# Cleaning foggy glass and highlighting



## Brandons Bottles (Aug 7, 2011)

I posted about this before, but that was when I first got this bottle in the new to collection section. Since i'm not so busy, I'll repost this in the Cleaning section. I got this bottle that was found underground in a river (i didn't find it). The glass is EXTREMELY foggy. There is also a lot of brown stains all over the bottle. This an uncommon Chicago bottling company. Is there a way, without tumbling, to cure this bottle of its foggyness and stains. I would really like it to look nice- it's one of my favorite bottles. Thanks for all your help.

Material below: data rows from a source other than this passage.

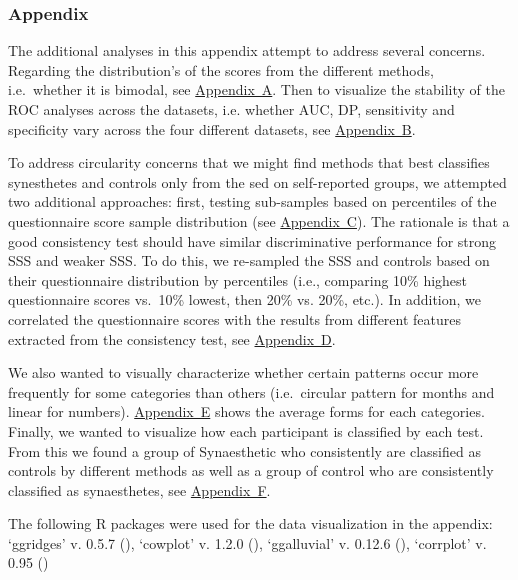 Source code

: \documentclass[
  man,
  longtable,
  a4paper,
  nolmodern,
  notxfonts,
  notimes,
  colorlinks=true,linkcolor=blue,citecolor=blue,urlcolor=blue]{apa7}
\begin{document}
\newpage{}

\subsubsection{Appendix}\label{appendix}

The additional analyses in this appendix attempt to address several
concerns. Regarding the distribution's of the scores from the different
methods, i.e.~whether it is bimodal, see
\hyperref[apx-featDensity]{Appendix~A}. Then to visualize the stability
of the ROC analyses across the datasets, i.e. whether AUC, DP,
sensitivity and specificity vary across the four different datasets, see
\hyperref[apx-SM2byds]{Appendix~B}.

To address circularity concerns that we might find methods that best
classifies synesthetes and controls only from the sed on self-reported
groups, we attempted two additional approaches: first, testing
sub-samples based on percentiles of the questionnaire score sample
distribution (see \hyperref[apx-byquestperc]{Appendix~C}). The rationale
is that a good consistency test should have similar discriminative
performance for strong SSS and weaker SSS. To do this, we re-sampled the
SSS and controls based on their questionnaire distribution by
percentiles (i.e., comparing 10\% highest questionnaire scores vs.~10\%
lowest, then 20\% vs. 20\%, etc.). In addition, we correlated the
questionnaire scores with the results from different features extracted
from the consistency test, see
\hyperref[apx-correlation-with-self-report]{Appendix~D}.

We also wanted to visually characterize whether certain patterns occur
more frequently for some categories than others (i.e.~circular pattern
for months and linear for numbers).
\hyperref[apx-average-forms]{Appendix~E} shows the average forms for
each categories. Finally, we wanted to visualize how each participant is
classified by each test. From this we found a group of Synaesthetic who
consistently are classified as controls by different methods as well as
a group of control who are consistently classified as synaesthetes, see
\hyperref[apx-alluvial]{Appendix~F}.

The following R packages were used for the data visualization in the
appendix: `ggridges' v. 0.5.7 (),
`cowplot' v. 1.2.0 (), `ggalluvial'
v. 0.12.6 (), `corrplot'
v. 0.95 ()
\end{document}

 It looks like some of it was sticking out of the bottom which makes it's not so foggy in one section.





 The embossing is also almost unreadable unless it has backlight. I don't know if it's because it's worn down (which I think is the problem) or the fog. Do YOU think I should highlight it and if I should, what do I use? Blackglass suggested acrylic paint, but wasn't too sure about it. Again, thanks for any feedback. Pic of embossing.


----------



## T (Aug 9, 2011)

no hope for that one but to have it cleaned, not even oil will help, you will have the pings and dings, scratches even if you have it cleaned, thanks glenn


----------



## Brandons Bottles (Aug 9, 2011)

I've had it soaking in bleach and the 9 yards, so I just decided to paint the embossing. Thanks for your imput though[]


----------



## RedGinger (Aug 10, 2011)

That's a neat bottle.  Is that a pig on it?  I think you should try to get it tumbled.  What embossing were you able to make out?


----------



## T (Aug 11, 2011)

wood be glad to clean your bottle for free if you give me  permission to post a before and after picture on my web site when i change pictures, i would pay the shipping back to you, thanks glenn


----------



## chosi (Aug 11, 2011)

I have a similar bottle.  Mine is embossed with:

 SUCCESS BOTTLING WORKS 
 TRADE (picture of a pig) MARK
 REGISTERED
 CHICAGO

 I bought it years ago, because I liked the pig.


----------



## Brandons Bottles (Aug 12, 2011)

Sorry I couldn't reply right away, I was away for a while. First of all, thanks for the comments. This bottle reads "Success Bottling Works Trade (pig) Mark Registered Chicago    7 Fluid ounces (on front heel) and This bottle never sold or abandoned (on back Heel). Thanks you vary much for your offer T, but I'm actually very scared to get a bottle tumbled, so I will have to decline. An chosi, is yours a hutch? I've got a hutch version as well. Thank you all for your replies.


----------